**TASK PROMPT**
Copy out each line of the material that includes the word "codice".

**INFORMATION PROVIDED**
++++++++++
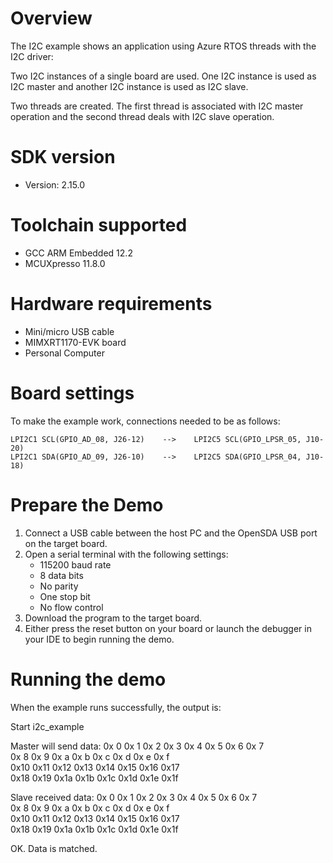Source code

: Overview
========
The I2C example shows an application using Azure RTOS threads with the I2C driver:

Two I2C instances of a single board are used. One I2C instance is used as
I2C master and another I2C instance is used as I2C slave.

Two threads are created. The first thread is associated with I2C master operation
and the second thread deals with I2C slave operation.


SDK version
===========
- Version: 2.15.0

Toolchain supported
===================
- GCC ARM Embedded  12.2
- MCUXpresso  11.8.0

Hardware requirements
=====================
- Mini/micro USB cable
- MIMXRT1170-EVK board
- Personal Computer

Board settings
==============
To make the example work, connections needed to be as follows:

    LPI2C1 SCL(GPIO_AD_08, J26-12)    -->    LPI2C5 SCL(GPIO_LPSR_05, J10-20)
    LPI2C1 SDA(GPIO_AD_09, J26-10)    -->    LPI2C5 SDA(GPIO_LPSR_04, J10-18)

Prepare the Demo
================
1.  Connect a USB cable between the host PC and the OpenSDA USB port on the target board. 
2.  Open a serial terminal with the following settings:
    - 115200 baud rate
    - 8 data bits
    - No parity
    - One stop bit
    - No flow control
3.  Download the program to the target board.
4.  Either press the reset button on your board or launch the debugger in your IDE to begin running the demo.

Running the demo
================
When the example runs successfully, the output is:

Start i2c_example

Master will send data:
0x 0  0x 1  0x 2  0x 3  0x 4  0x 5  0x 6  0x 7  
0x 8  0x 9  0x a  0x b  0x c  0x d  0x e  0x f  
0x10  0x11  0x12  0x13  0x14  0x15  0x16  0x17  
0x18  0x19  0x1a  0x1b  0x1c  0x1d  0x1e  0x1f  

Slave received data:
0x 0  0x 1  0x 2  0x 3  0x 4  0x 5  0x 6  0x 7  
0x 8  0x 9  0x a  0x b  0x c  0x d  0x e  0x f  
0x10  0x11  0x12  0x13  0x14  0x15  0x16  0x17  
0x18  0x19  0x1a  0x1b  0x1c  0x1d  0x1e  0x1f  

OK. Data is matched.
++++++++++
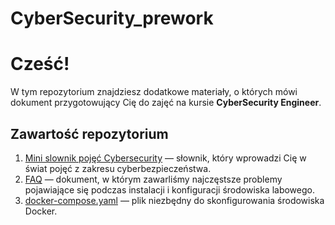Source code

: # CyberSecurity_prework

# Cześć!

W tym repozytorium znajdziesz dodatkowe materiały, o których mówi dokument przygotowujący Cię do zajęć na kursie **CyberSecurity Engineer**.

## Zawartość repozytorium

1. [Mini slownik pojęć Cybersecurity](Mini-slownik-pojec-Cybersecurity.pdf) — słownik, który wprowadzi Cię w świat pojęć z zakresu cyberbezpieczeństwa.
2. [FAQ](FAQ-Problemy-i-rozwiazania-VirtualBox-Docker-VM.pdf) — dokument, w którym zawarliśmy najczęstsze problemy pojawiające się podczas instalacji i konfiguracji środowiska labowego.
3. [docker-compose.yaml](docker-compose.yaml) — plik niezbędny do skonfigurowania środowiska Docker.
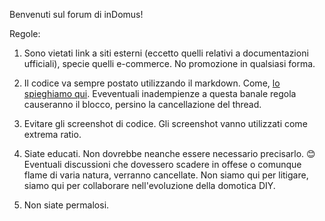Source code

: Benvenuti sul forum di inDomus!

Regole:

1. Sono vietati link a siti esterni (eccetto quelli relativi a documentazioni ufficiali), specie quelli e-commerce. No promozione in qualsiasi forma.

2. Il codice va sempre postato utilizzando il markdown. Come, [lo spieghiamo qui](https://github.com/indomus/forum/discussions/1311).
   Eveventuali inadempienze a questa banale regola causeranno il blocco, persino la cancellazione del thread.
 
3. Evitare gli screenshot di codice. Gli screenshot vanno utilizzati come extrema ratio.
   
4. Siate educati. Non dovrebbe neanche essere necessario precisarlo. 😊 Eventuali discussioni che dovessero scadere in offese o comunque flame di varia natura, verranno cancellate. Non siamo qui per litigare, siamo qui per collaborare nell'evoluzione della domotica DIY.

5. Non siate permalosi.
++++++++++
**EXPECTED ANSWER**
2. Il codice va sempre postato utilizzando il markdown. Come, [lo spieghiamo qui](https://github.com/indomus/forum/discussions/1311).
3. Evitare gli screenshot di codice. Gli screenshot vanno utilizzati come extrema ratio.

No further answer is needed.